Волкодав как раз раскрыл книгу, чтобы узнать, каково было в вельхских землях общение человека со своим духом-охранителем и сколько их, этих невидимых простому оку побратимов, у каждого было или могло быть, как тусклое чувство тревоги зашевелилось где-то в глубине души, откуда поднимаются к поверхности сны. Так — Волкодав знал это доподлинно, на своей шкуре — ощущает беспокойство собака и, не находя себе места и не сознавая еще, какая напасть приключилась где-то или должна еще приключиться, вертится, переминается с лапы на лапу и не может найти себе места, поскуливает тихонько и, не желая того, передает тревогу хозяину. Тревога эта еще не переросла в беду, но по одному тому, откуда прилетел невнятный зов, венн понял, что не на корабле выплеснулась из непроглядного и туманного кубка чужой души тревога, и не за морем, и даже не в летящем где-то меж землями и небесами Беловодье. Собственно, и зова-то никакого не было, и это было лучшим свидетельством того, что Волкодав верно догадался о происхождении этой тревоги. Оттуда, где теперь — или не теперь, а в неведомом «раньше» или «потом» — находился настоящий домВолкодава, единственный из ему ведомых, плыла эта тревога. И хоть казалась она еще расплывчатой и безнадежно далекой, но жалило сердце и ело глаза ее облако так же, как горький дым от родного сожженного печища.

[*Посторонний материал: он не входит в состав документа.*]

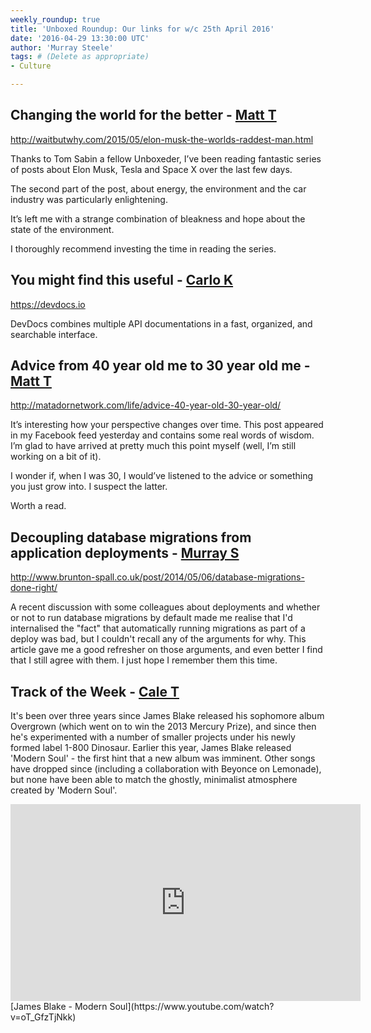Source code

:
 ```yaml
---
weekly_roundup: true
title: 'Unboxed Roundup: Our links for w/c 25th April 2016'
date: '2016-04-29 13:30:00 UTC'
author: 'Murray Steele'
tags: # (Delete as appropriate)
- Culture

---
```


## Changing the world for the better - [Matt T](/people#matt-turrell)

http://waitbutwhy.com/2015/05/elon-musk-the-worlds-raddest-man.html

Thanks to Tom Sabin a fellow Unboxeder, I’ve been reading fantastic series of posts about Elon Musk, Tesla and Space X over the last few days.

The second part of the post, about energy, the environment and the car industry was particularly enlightening.

It’s left me with a strange combination of bleakness and hope about the state of the environment.

I thoroughly recommend investing the time in reading the series.

## You might find this useful - [Carlo K](/people#carlo-kruger)

https://devdocs.io

DevDocs combines multiple API documentations in a fast, organized, and searchable interface.

## Advice from 40 year old me to 30 year old me - [Matt T](/people#matt-turrell)

http://matadornetwork.com/life/advice-40-year-old-30-year-old/

It’s interesting how your perspective changes over time. This post appeared in my Facebook feed yesterday and contains some real words of wisdom. I’m glad to have arrived at pretty much this point myself (well, I’m still working on a bit of it).

I wonder if, when I was 30, I would’ve listened to the advice or something you just grow into. I suspect the latter.

Worth a read.

## Decoupling database migrations from application deployments - [Murray S](/people#murray-steele)

http://www.brunton-spall.co.uk/post/2014/05/06/database-migrations-done-right/

A recent discussion with some colleagues about deployments and whether or not to run database migrations by default made me realise that I'd internalised the "fact" that automatically running migrations as part of a deploy was bad, but I couldn't recall any of the arguments for why.  This article gave me a good refresher on those arguments, and even better I find that I still agree with them.  I just hope I remember them this time.

## Track of the Week - [Cale T](/people)

It's been over three years since James Blake released his sophomore album Overgrown (which went on to win the 2013 Mercury Prize), and since then he's experimented with a number of smaller projects under his newly formed label 1-800 Dinosaur. Earlier this year, James Blake released 'Modern Soul' - the first hint that a new album was imminent. Other songs have dropped since (including a collaboration with Beyonce on Lemonade), but none have been able to match the ghostly, minimalist atmosphere created by 'Modern Soul'.

<iframe width="560" height="315" src="https://www.youtube.com/embed/oT_GfzTjNkk" frameborder="0" allowfullscreen></iframe>
[James Blake - Modern Soul](https://www.youtube.com/watch?v=oT_GfzTjNkk)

Там, где из складок глухого и непроницаемого полога, что зовется вечностью, выныривала ниточка времени, на которой висел и тот мир, где обитал Волкодав, что-то случилось с человеком, который умел держать перо и кисть куда лучше, чем меч, пусть и мечом владел не худо. И зане был он там, рядом с домом, то, кем бы ни приходился он Волкодаву на деле, был он теперь дороже и роднее любого, кто только был у Волкодава.

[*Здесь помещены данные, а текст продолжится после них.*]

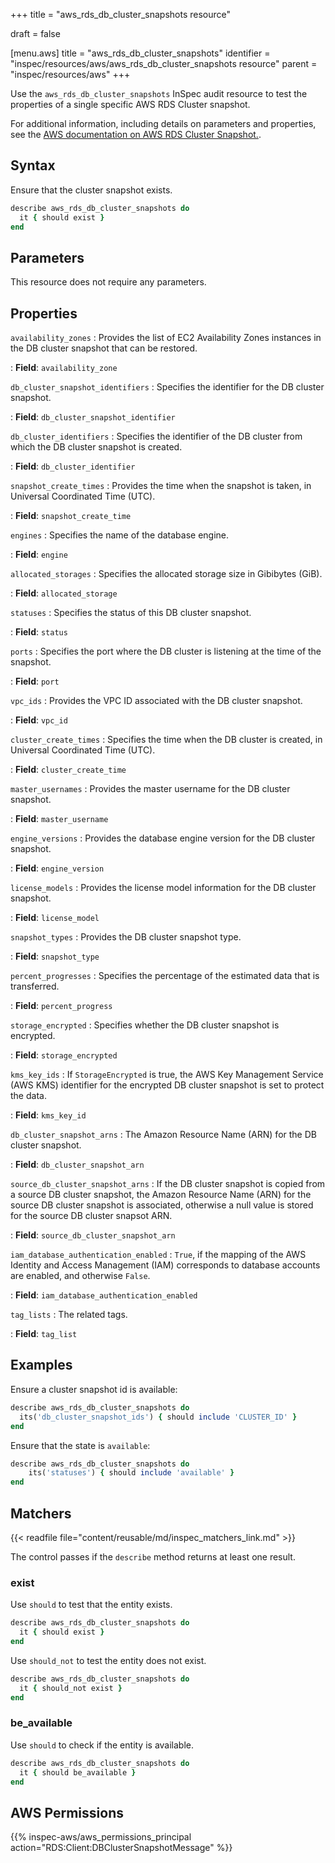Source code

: +++
title = "aws_rds_db_cluster_snapshots resource"

draft = false


[menu.aws]
title = "aws_rds_db_cluster_snapshots"
identifier = "inspec/resources/aws/aws_rds_db_cluster_snapshots resource"
parent = "inspec/resources/aws"
+++

Use the `aws_rds_db_cluster_snapshots` InSpec audit resource to test the properties of a single specific AWS RDS Cluster snapshot.

For additional information, including details on parameters and properties, see the [AWS documentation on AWS RDS Cluster Snapshot.](https://docs.aws.amazon.com/AWSCloudFormation/latest/UserGuide/AWS_RDS.html).

## Syntax

Ensure that the cluster snapshot exists.

```ruby
describe aws_rds_db_cluster_snapshots do
  it { should exist }
end
```

## Parameters

This resource does not require any parameters.

## Properties

`availability_zones`
: Provides the list of EC2 Availability Zones instances in the DB cluster snapshot that can be restored.

: **Field**: `availability_zone`

`db_cluster_snapshot_identifiers`
: Specifies the identifier for the DB cluster snapshot.

: **Field**: `db_cluster_snapshot_identifier`

`db_cluster_identifiers`
: Specifies the identifier of the DB cluster from which the DB cluster snapshot is created.

: **Field**: `db_cluster_identifier`

`snapshot_create_times`
: Provides the time when the snapshot is taken, in Universal Coordinated Time (UTC).

: **Field**: `snapshot_create_time`

`engines`
: Specifies the name of the database engine.

: **Field**: `engine`

`allocated_storages`
: Specifies the allocated storage size in Gibibytes (GiB).

: **Field**: `allocated_storage`

`statuses`
: Specifies the status of this DB cluster snapshot.

: **Field**: `status`

`ports`
: Specifies the port where the DB cluster is listening at the time of the snapshot.

: **Field**: `port`

`vpc_ids`
: Provides the VPC ID associated with the DB cluster snapshot.

: **Field**: `vpc_id`

`cluster_create_times`
: Specifies the time when the DB cluster is created, in Universal Coordinated Time (UTC).

: **Field**: `cluster_create_time`

`master_usernames`
: Provides the master username for the DB cluster snapshot.

: **Field**: `master_username`

`engine_versions`
: Provides the database engine version for the DB cluster snapshot.

: **Field**: `engine_version`

`license_models`
: Provides the license model information for the DB cluster snapshot.

: **Field**: `license_model`

`snapshot_types`
: Provides the DB cluster snapshot type.

: **Field**: `snapshot_type`

`percent_progresses`
: Specifies the percentage of the estimated data that is transferred.

: **Field**: `percent_progress`

`storage_encrypted`
: Specifies whether the DB cluster snapshot is encrypted.

: **Field**: `storage_encrypted`

`kms_key_ids`
: If `StorageEncrypted` is true, the AWS Key Management Service (AWS KMS) identifier for the encrypted DB cluster snapshot is set to protect the data.

: **Field**: `kms_key_id`

`db_cluster_snapshot_arns`
: The Amazon Resource Name (ARN) for the DB cluster snapshot.

: **Field**: `db_cluster_snapshot_arn`

`source_db_cluster_snapshot_arns`
: If the DB cluster snapshot is copied from a source DB cluster snapshot, the Amazon Resource Name (ARN) for the source DB cluster snapshot is associated, otherwise a null value is stored for the source DB cluster snapsot ARN.

: **Field**: `source_db_cluster_snapshot_arn`

`iam_database_authentication_enabled`
: `True`, if the mapping of the AWS Identity and Access Management (IAM) corresponds to database accounts are enabled, and otherwise `False`.

: **Field**: `iam_database_authentication_enabled`

`tag_lists`
: The related tags.

: **Field**: `tag_list`

## Examples

Ensure a cluster snapshot id is available:

```ruby
describe aws_rds_db_cluster_snapshots do
  its('db_cluster_snapshot_ids') { should include 'CLUSTER_ID' }
end
```

Ensure that the state is `available`:

```ruby
describe aws_rds_db_cluster_snapshots do
    its('statuses') { should include 'available' }
end
```

## Matchers

{{< readfile file="content/reusable/md/inspec_matchers_link.md" >}}

The control passes if the `describe` method returns at least one result.

### exist

Use `should` to test that the entity exists.

```ruby
describe aws_rds_db_cluster_snapshots do
  it { should exist }
end
```

Use `should_not` to test the entity does not exist.

```ruby
describe aws_rds_db_cluster_snapshots do
  it { should_not exist }
end
```

### be_available

Use `should` to check if the entity is available.

```ruby
describe aws_rds_db_cluster_snapshots do
  it { should be_available }
end
```

## AWS Permissions

{{% inspec-aws/aws_permissions_principal action="RDS:Client:DBClusterSnapshotMessage" %}}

Венн знал, что есть такие люди — звали их волкодлаками, — что способны, перекинувшись через себя, одеться волчьей шерстью да пуститься рысцою по лесам-полям, зубы скаля. Но сам он ни разу таких не видывал, а то, как превращался вдруг сам в огромного серого пса или становился во сне Зорко-художником, происходило пусть и не против его воли, но исподволь. Самочинно же — ни разу. И тут, не уразумев, как такое получилось, он мигом оказался в седле на мчавшейся еловым леском серой лошади. И сразу ощутил, что его преследует кто-то — лютее волка. Недаром, должно быть, подумалось ему о волкодлаках. Так же, как Волкодав мог обернуться псом — не в обличье песье войти, а мыслью собакой стать и с собаками на одном языке говорить, — умел тот, кто вел погоню, становиться поджарым степным волком и речи с волками вести.